= Your goal =
The answer is the first line of the listing and every line after it through the one containing "- Livelock /", exact, with pictures removed.

====== Supplied data ======

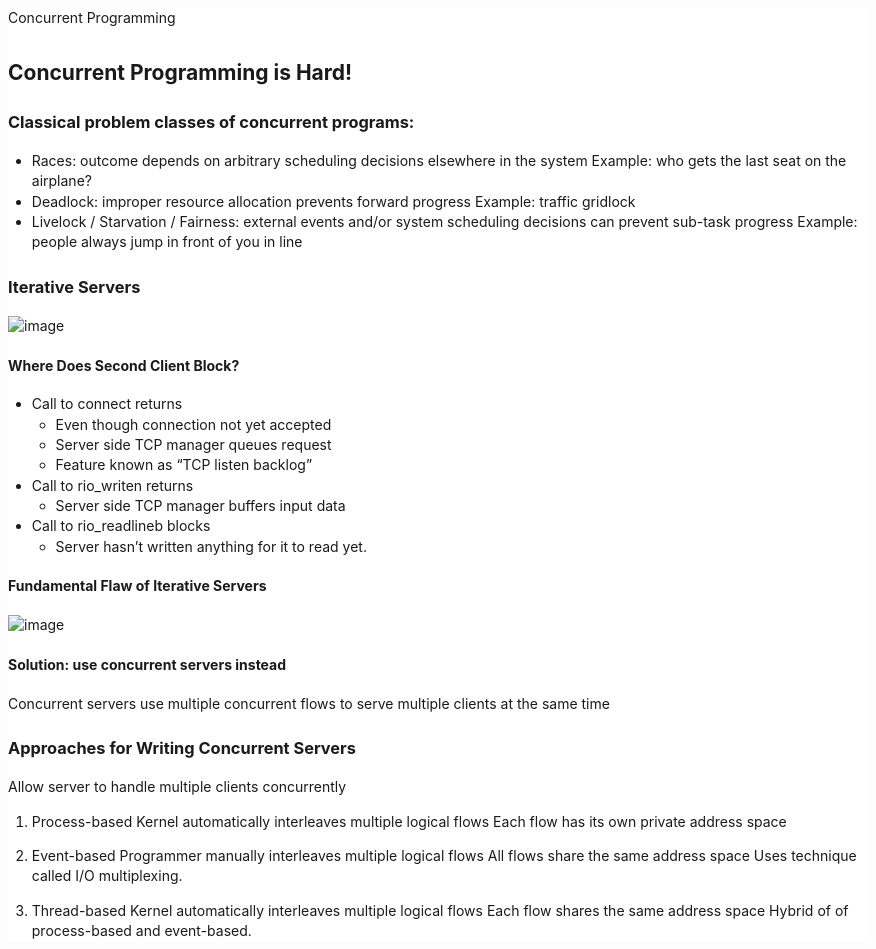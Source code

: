 Concurrent Programming

## Concurrent Programming is Hard!

### Classical problem classes of concurrent programs:

- Races:
  outcome depends on arbitrary scheduling decisions elsewhere in the system
  Example: who gets the last seat on the airplane?
- Deadlock:
  improper resource allocation prevents forward progress
  Example: traffic gridlock
- Livelock / Starvation / Fairness:
  external events and/or system scheduling decisions can prevent sub-task progress
  Example: people always jump in front of you in line

### Iterative Servers

![image](../images/Chapter%2012%20Concurrent%20Programming/Iterative%20Servers.png)

#### Where Does Second Client Block?

- Call to connect returns
  - Even though connection not yet accepted
  - Server side TCP manager queues request
  - Feature known as “TCP listen backlog”
- Call to rio_writen returns
  - Server side TCP manager buffers input data
- Call to rio_readlineb blocks
  - Server hasn’t written anything for it to read yet.

#### Fundamental Flaw of Iterative Servers

![image](../images/Chapter%2012%20Concurrent%20Programming/Fundamental%20Flaw%20of%20Iterative%20Servers.png)

#### Solution: use concurrent servers instead

Concurrent servers use multiple concurrent flows to serve multiple clients at the same time

### Approaches for Writing Concurrent Servers

Allow server to handle multiple clients concurrently

1. Process-based
   Kernel automatically interleaves multiple logical flows
   Each flow has its own private address space

2. Event-based
   Programmer manually interleaves multiple logical flows
   All flows share the same address space
   Uses technique called I/O multiplexing.

3. Thread-based
   Kernel automatically interleaves multiple logical flows
   Each flow shares the same address space
   Hybrid of of process-based and event-based.
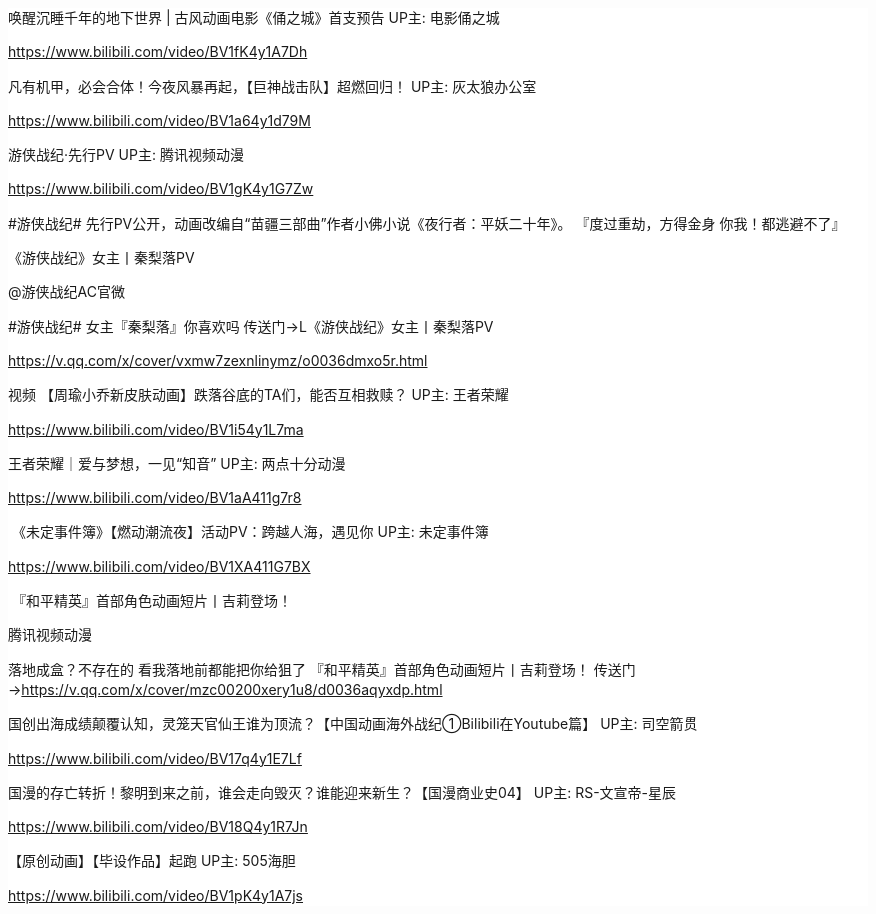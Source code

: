 唤醒沉睡千年的地下世界 | 古风动画电影《俑之城》首支预告 UP主: 电影俑之城

https://www.bilibili.com/video/BV1fK4y1A7Dh

凡有机甲，必会合体！今夜风暴再起，【巨神战击队】超燃回归！ UP主: 灰太狼办公室

https://www.bilibili.com/video/BV1a64y1d79M


游侠战纪·先行PV UP主: 腾讯视频动漫

https://www.bilibili.com/video/BV1gK4y1G7Zw

#游侠战纪# 先行PV公开，动画改编自“苗疆三部曲”作者小佛小说《夜行者：平妖二十年》。
『度过重劫，方得金身
你我！都逃避不了』


《游侠战纪》女主丨秦梨落PV           


@游侠战纪AC官微       


#游侠战纪# 女主『秦梨落』你喜欢吗
传送门→L《游侠战纪》女主丨秦梨落PV                   

https://v.qq.com/x/cover/vxmw7zexnlinymz/o0036dmxo5r.html


视频
【周瑜小乔新皮肤动画】跌落谷底的TA们，能否互相救赎？ UP主: 王者荣耀


https://www.bilibili.com/video/BV1i54y1L7ma

王者荣耀｜爱与梦想，一见“知音” UP主: 两点十分动漫

https://www.bilibili.com/video/BV1aA411g7r8

 《未定事件簿》【燃动潮流夜】活动PV：跨越人海，遇见你 UP主: 未定事件簿


https://www.bilibili.com/video/BV1XA411G7BX

 『和平精英』首部角色动画短片丨吉莉登场！

腾讯视频动漫                 


落地成盒？不存在的
看我落地前都能把你给狙了
『和平精英』首部角色动画短片丨吉莉登场！
传送门→https://v.qq.com/x/cover/mzc00200xery1u8/d0036aqyxdp.html

国创出海成绩颠覆认知，灵笼天官仙王谁为顶流？【中国动画海外战纪①Bilibili在Youtube篇】 UP主: 司空箭贯

https://www.bilibili.com/video/BV17q4y1E7Lf

国漫的存亡转折！黎明到来之前，谁会走向毁灭？谁能迎来新生？【国漫商业史04】 UP主: RS-文宣帝-星辰

https://www.bilibili.com/video/BV18Q4y1R7Jn

【原创动画】【毕设作品】起跑 UP主: 505海胆

https://www.bilibili.com/video/BV1pK4y1A7js
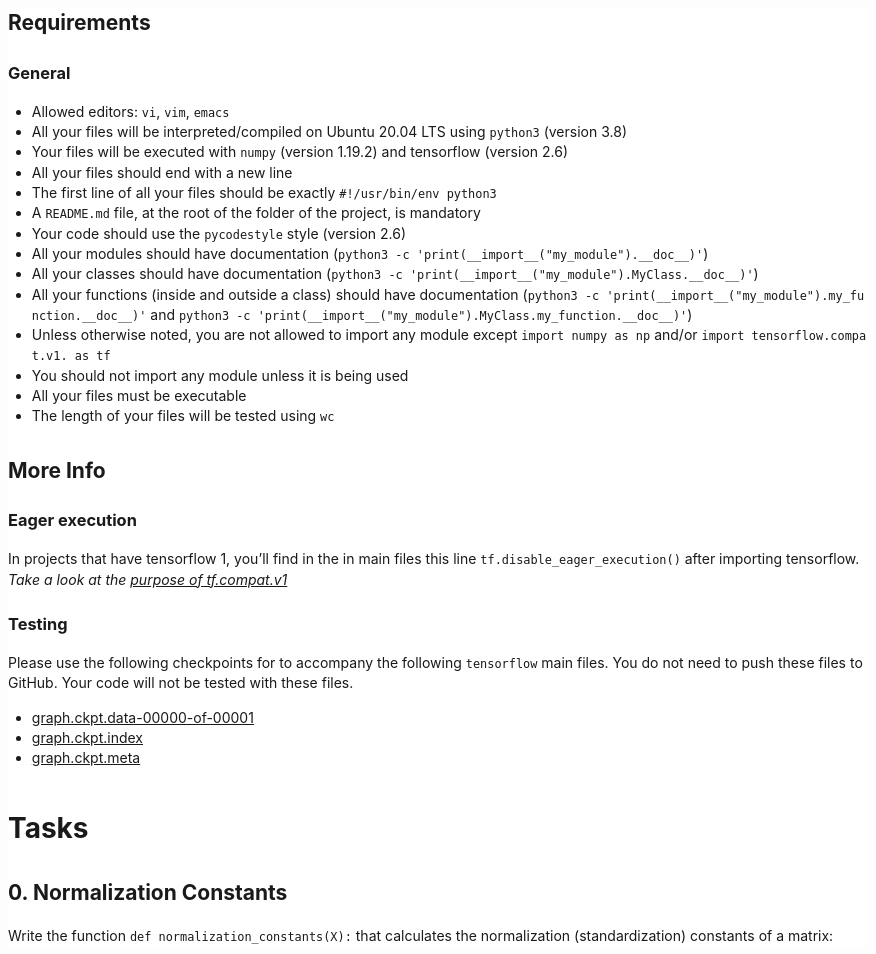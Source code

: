 <h2>Requirements</h2>
<h3>General</h3>
<ul>
<li>Allowed editors: <code>vi</code>, <code>vim</code>, <code>emacs</code></li>
<li>All your files will be interpreted/compiled on Ubuntu 20.04 LTS using <code>python3</code> (version 3.8)</li>
<li>Your files will be executed with <code>numpy</code> (version 1.19.2) and tensorflow (version 2.6)</li>
<li>All your files should end with a new line</li>
<li>The first line of all your files should be exactly <code>#!/usr/bin/env python3</code></li>
<li>A <code>README.md</code> file, at the root of the folder of the project, is mandatory</li>
<li>Your code should use the <code>pycodestyle</code> style (version 2.6)</li>
<li>All your modules should have documentation (<code>python3 -c 'print(__import__("my_module").__doc__)'</code>)</li>
<li>All your classes should have documentation (<code>python3 -c 'print(__import__("my_module").MyClass.__doc__)'</code>)</li>
<li>All your functions (inside and outside a class) should have documentation (<code>python3 -c 'print(__import__("my_module").my_function.__doc__)'</code> and <code>python3 -c 'print(__import__("my_module").MyClass.my_function.__doc__)'</code>)</li>
<li>Unless otherwise noted, you are not allowed to import any module except <code>import numpy as np</code> and/or <code>import tensorflow.compat.v1. as tf</code></li>
<li>You should not import any module unless it is being used</li>
<li>All your files must be executable</li>
<li>The length of your files will be tested using <code>wc</code></li>
</ul>
<h2>More Info</h2>
<h3>Eager execution</h3>
<p>In projects that have tensorflow 1, you’ll find in the in main files this line <code>tf.disable_eager_execution()</code> after importing tensorflow. <br>
<em>Take a look at the <a href="/rltoken/UYWwctzCb1VhD1sjmGwt0g" title="purpose of tf.compat.v1" target="_blank">purpose of tf.compat.v1</a></em></p>
<h3>Testing</h3>
<p>Please use the following checkpoints for to accompany the following <code>tensorflow</code> main files. You do not need to push these files to GitHub. Your code will not be tested with these files.</p>
<ul>
<li><a href="https://s3.eu-west-3.amazonaws.com/hbtn.intranet.project.files/holbertonschool-ml/graph.ckpt.data-00000-of-00001" title="graph.ckpt.data-00000-of-00001" target="_blank">graph.ckpt.data-00000-of-00001</a></li>
<li><a href="https://s3.eu-west-3.amazonaws.com/hbtn.intranet.project.files/holbertonschool-ml/graph.ckpt.index" title="graph.ckpt.index" target="_blank">graph.ckpt.index</a></li>
<li><a href="https://s3.eu-west-3.amazonaws.com/hbtn.intranet.project.files/holbertonschool-ml/graph.ckpt.meta" title="graph.ckpt.meta" target="_blank">graph.ckpt.meta</a></li>
</ul>


# Tasks

## 0. Normalization Constants
Write the function `def normalization_constants(X):` that calculates the normalization (standardization) constants of a matrix:
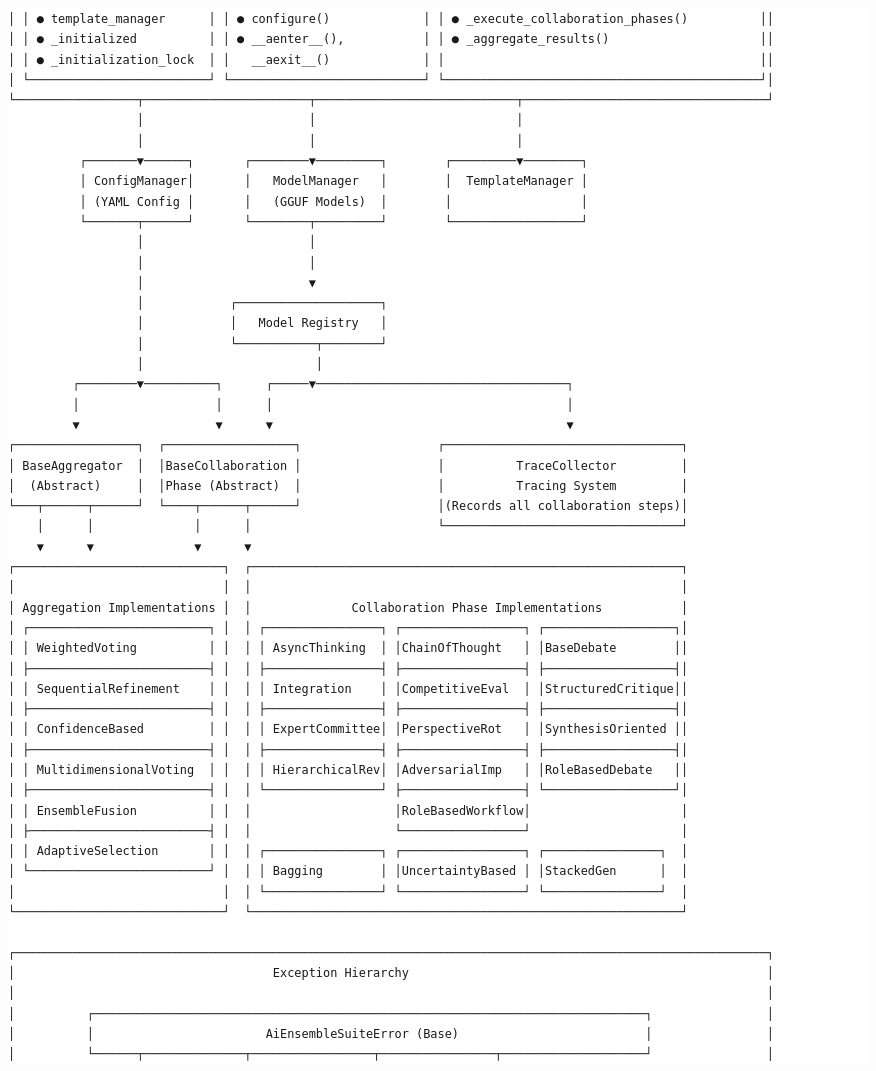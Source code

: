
```
│ │ ● template_manager      │ │ ● configure()             │ │ ● _execute_collaboration_phases()          ││
│ │ ● _initialized          │ │ ● __aenter__(),           │ │ ● _aggregate_results()                     ││
│ │ ● _initialization_lock  │ │   __aexit__()             │ │                                            ││
│ └─────────────────────────┘ └───────────────────────────┘ └────────────────────────────────────────────┘│
└─────────────────┬───────────────────────┬────────────────────────────┬──────────────────────────────────┘
                  │                       │                            │
                  │                       │                            │
          ┌───────▼──────┐       ┌────────▼─────────┐        ┌─────────▼────────┐
          │ ConfigManager│       │   ModelManager   │        │  TemplateManager │
          │ (YAML Config │       │   (GGUF Models)  │        │                  │
          └───────┬──────┘       └────────┬─────────┘        └──────────────────┘
                  │                       │
                  │                       │
                  │                       ▼
                  │            ┌────────────────────┐
                  │            │   Model Registry   │
                  │            └───────────┬────────┘
                  │                        │
         ┌────────▼──────────┐      ┌─────▼───────────────────────────────────┐
         │                   │      │                                         │
         ▼                   ▼      ▼                                         ▼
┌─────────────────┐  ┌──────────────────┐                   ┌─────────────────────────────────┐
│ BaseAggregator  │  │BaseCollaboration │                   │          TraceCollector         │
│  (Abstract)     │  │Phase (Abstract)  │                   │          Tracing System         │
└───┬──────┬──────┘  └────┬──────┬──────┘                   │(Records all collaboration steps)│
    │      │              │      │                          └─────────────────────────────────┘ 
    ▼      ▼              ▼      ▼                                       
┌─────────────────────────────┐  ┌────────────────────────────────────────────────────────────┐
│                             │  │                                                            │
│ Aggregation Implementations │  │              Collaboration Phase Implementations           │
│ ┌─────────────────────────┐ │  │ ┌────────────────┐ ┌─────────────────┐ ┌──────────────────┐│
│ │ WeightedVoting          │ │  │ │ AsyncThinking  │ │ChainOfThought   │ │BaseDebate        ││
│ ├─────────────────────────┤ │  │ ├────────────────┤ ├─────────────────┤ ├──────────────────┤│
│ │ SequentialRefinement    │ │  │ │ Integration    │ │CompetitiveEval  │ │StructuredCritique││
│ ├─────────────────────────┤ │  │ ├────────────────┤ ├─────────────────┤ ├──────────────────┤│
│ │ ConfidenceBased         │ │  │ │ ExpertCommittee│ │PerspectiveRot   │ │SynthesisOriented ││
│ ├─────────────────────────┤ │  │ ├────────────────┤ ├─────────────────┤ ├──────────────────┤│
│ │ MultidimensionalVoting  │ │  │ │ HierarchicalRev│ │AdversarialImp   │ │RoleBasedDebate   ││
│ ├─────────────────────────┤ │  │ └────────────────┘ ├─────────────────┤ └──────────────────┘│
│ │ EnsembleFusion          │ │  │                    │RoleBasedWorkflow│                     │
│ ├─────────────────────────┤ │  │                    └─────────────────┘                     │
│ │ AdaptiveSelection       │ │  │ ┌────────────────┐ ┌─────────────────┐ ┌────────────────┐  │
│ └─────────────────────────┘ │  │ │ Bagging        │ │UncertaintyBased │ │StackedGen      │  │
│                             │  │ └────────────────┘ └─────────────────┘ └────────────────┘  │
└─────────────────────────────┘  └────────────────────────────────────────────────────────────┘

┌─────────────────────────────────────────────────────────────────────────────────────────────────────────┐
│                                    Exception Hierarchy                                                  │
│                                                                                                         │
│          ┌─────────────────────────────────────────────────────────────────────────────┐                │
│          │                        AiEnsembleSuiteError (Base)                          │                │
│          └──────┬──────────────┬─────────────────┬────────────────┬────────────────────┘                │
```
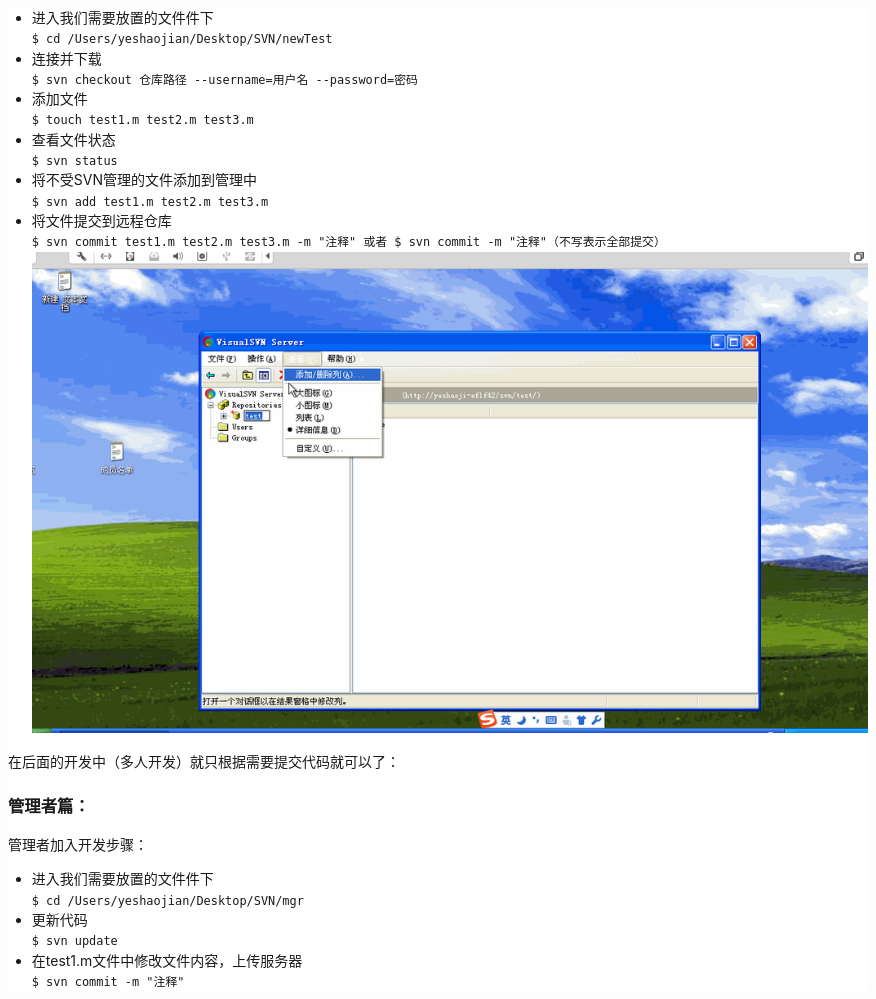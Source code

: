 * 进入我们需要放置的文件件下  
`$ cd /Users/yeshaojian/Desktop/SVN/newTest`  
* 连接并下载  
`$ svn checkout 仓库路径 --username=用户名 --password=密码`  
* 添加文件  
`$ touch test1.m test2.m test3.m  `
* 查看文件状态  
`$ svn status  `
* 将不受SVN管理的文件添加到管理中  
`$ svn add test1.m test2.m test3.m`
* 将文件提交到远程仓库  
`$ svn commit test1.m test2.m test3.m -m "注释" 或者 $ svn commit -m "注释"（不写表示全部提交）`  
![svn使用说明图](amWiki/images/svn7.gif)　

在后面的开发中（多人开发）就只根据需要提交代码就可以了：    
### 管理者篇：  
管理者加入开发步骤：    
- 进入我们需要放置的文件件下  
`$ cd /Users/yeshaojian/Desktop/SVN/mgr`  
- 更新代码  
`$ svn update`  
- 在test1.m文件中修改文件内容，上传服务器  
`$ svn commit -m "注释"`  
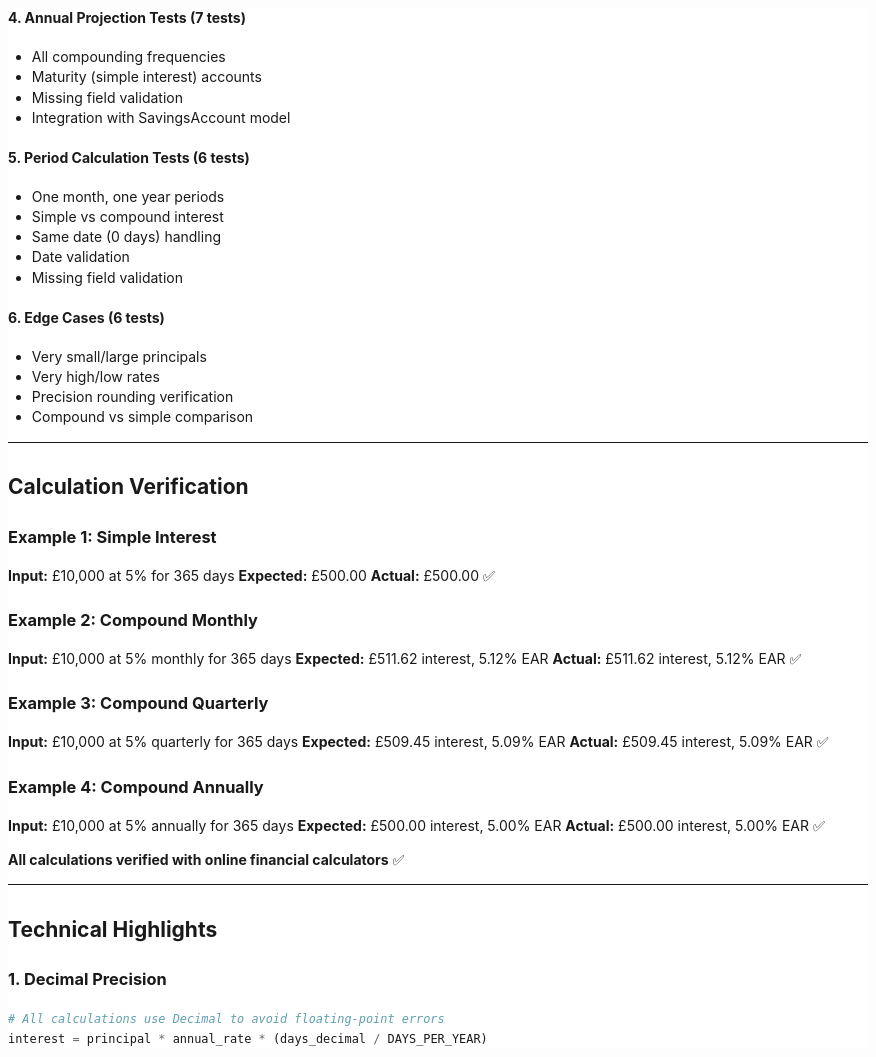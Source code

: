 #### 4. Annual Projection Tests (7 tests)
- All compounding frequencies
- Maturity (simple interest) accounts
- Missing field validation
- Integration with SavingsAccount model

#### 5. Period Calculation Tests (6 tests)
- One month, one year periods
- Simple vs compound interest
- Same date (0 days) handling
- Date validation
- Missing field validation

#### 6. Edge Cases (6 tests)
- Very small/large principals
- Very high/low rates
- Precision rounding verification
- Compound vs simple comparison

---

## Calculation Verification

### Example 1: Simple Interest
**Input:** £10,000 at 5% for 365 days
**Expected:** £500.00
**Actual:** £500.00 ✅

### Example 2: Compound Monthly
**Input:** £10,000 at 5% monthly for 365 days
**Expected:** £511.62 interest, 5.12% EAR
**Actual:** £511.62 interest, 5.12% EAR ✅

### Example 3: Compound Quarterly
**Input:** £10,000 at 5% quarterly for 365 days
**Expected:** £509.45 interest, 5.09% EAR
**Actual:** £509.45 interest, 5.09% EAR ✅

### Example 4: Compound Annually
**Input:** £10,000 at 5% annually for 365 days
**Expected:** £500.00 interest, 5.00% EAR
**Actual:** £500.00 interest, 5.00% EAR ✅

**All calculations verified with online financial calculators** ✅

---

## Technical Highlights

### 1. Decimal Precision
```python
# All calculations use Decimal to avoid floating-point errors
interest = principal * annual_rate * (days_decimal / DAYS_PER_YEAR)
```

======

= Answer to this problem =
Source code

: Concurrent Programming

## Concurrent Programming is Hard!

### Classical problem classes of concurrent programs:

- Races:
  outcome depends on arbitrary scheduling decisions elsewhere in the system
  Example: who gets the last seat on the airplane?
- Deadlock:
  improper resource allocation prevents forward progress
  Example: traffic gridlock
- Livelock / Starvation / Fairness:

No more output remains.